BitMEX Targeted in LinkedIn Scam by Lazarus Group

BitMEX has been implicated in a LinkedIn employment scam orchestrated by North Korea’s Lazarus Group, security researchers revealed in May 2025.

This incident underscores ongoing cybersecurity risks in the crypto sector, though no immediate financial fallout or asset shifts have been reported.

Lazarus Group Targets BitMEX Via LinkedIn Recruitment

The cybersecurity firm Bitdefender disclosed that the Lazarus Group used LinkedIn for deceptive recruitment to target BitMEX employees.

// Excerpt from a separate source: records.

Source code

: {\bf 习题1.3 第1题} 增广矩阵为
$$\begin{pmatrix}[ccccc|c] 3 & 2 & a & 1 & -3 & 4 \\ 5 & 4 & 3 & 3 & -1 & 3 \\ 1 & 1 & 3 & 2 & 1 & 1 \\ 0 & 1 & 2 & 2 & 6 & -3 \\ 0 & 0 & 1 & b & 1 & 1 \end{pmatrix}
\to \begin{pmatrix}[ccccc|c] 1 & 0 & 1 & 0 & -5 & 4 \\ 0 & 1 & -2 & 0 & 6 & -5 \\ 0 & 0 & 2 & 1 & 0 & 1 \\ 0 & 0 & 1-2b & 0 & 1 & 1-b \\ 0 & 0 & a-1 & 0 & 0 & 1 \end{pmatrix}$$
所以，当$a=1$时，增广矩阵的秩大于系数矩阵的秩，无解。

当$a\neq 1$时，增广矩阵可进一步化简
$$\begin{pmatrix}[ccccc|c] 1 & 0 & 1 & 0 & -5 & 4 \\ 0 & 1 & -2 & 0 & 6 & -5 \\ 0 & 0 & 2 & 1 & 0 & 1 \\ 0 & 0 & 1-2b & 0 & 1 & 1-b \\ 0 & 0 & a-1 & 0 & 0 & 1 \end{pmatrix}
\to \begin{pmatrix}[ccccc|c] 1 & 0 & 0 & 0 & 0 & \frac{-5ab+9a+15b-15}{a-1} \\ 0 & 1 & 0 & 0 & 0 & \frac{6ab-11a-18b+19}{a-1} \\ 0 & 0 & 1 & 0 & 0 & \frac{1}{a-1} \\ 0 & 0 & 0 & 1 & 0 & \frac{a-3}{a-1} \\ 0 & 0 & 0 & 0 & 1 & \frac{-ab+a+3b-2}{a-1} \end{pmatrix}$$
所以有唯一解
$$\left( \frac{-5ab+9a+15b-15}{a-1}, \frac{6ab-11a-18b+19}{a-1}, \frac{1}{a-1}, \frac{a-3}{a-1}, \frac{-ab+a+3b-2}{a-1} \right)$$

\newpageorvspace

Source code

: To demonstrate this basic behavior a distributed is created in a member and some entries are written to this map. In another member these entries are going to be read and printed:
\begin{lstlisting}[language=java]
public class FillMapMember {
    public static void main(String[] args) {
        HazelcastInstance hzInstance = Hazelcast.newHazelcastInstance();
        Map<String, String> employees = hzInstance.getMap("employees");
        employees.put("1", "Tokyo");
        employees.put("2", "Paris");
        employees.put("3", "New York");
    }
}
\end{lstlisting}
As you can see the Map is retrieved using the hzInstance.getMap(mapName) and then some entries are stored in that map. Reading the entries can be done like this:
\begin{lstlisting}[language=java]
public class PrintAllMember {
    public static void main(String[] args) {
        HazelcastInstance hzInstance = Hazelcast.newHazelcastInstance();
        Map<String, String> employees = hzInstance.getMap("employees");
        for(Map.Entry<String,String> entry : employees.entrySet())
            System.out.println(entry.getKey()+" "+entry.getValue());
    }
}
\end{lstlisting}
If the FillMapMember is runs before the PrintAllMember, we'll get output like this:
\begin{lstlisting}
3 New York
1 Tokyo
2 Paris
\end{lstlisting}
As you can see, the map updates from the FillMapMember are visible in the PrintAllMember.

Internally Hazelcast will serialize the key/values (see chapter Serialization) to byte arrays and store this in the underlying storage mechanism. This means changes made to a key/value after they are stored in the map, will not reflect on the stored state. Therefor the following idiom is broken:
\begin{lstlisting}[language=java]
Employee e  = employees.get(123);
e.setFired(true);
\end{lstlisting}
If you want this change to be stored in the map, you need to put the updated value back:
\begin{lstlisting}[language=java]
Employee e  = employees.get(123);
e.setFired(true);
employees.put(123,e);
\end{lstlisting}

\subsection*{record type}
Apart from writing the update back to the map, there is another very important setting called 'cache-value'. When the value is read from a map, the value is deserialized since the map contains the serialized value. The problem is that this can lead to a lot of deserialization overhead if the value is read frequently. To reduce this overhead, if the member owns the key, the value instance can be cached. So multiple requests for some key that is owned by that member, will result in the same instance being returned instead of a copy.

The scheme reflects similar social engineering tactics previously deployed by the group.

Researchers explained that fraudulent job offers aimed to infiltrate sensitive systems, while BitMEX has not officially commented on the scheme’s discovery or its implications for their operations.

Credential Theft Scheme Poses Broad Security Risks

No immediate financial loss has been associated with the attack. The LinkedIn scheme, focusing on credential theft, threatens longer-term security through potential corporate infiltration.

Industry security alerts emphasize the attack’s ripple effect, highlighting the importance of proactive defenses. Experts warn that further infiltration could lead to broader industry consequences, impacting crypto values indirectly.

We only recommend downloading the malicious payload in sandbox environments, in which it can be safely analyzed. We strongly advise against untrained individuals attempting this, as the risk of severe infection is high.

Historical Patterns Indicate Increased Security Need

The Lazarus Group has a history of targeting cryptocurrency sectors with social engineering. Previous scams led to significant breaches, drawing parallels to current events.

Experts emphasize that without immediate financial damage, companies remain at risk. Historical precedents suggest increased protective measures are critical to avert future sabotage attempts.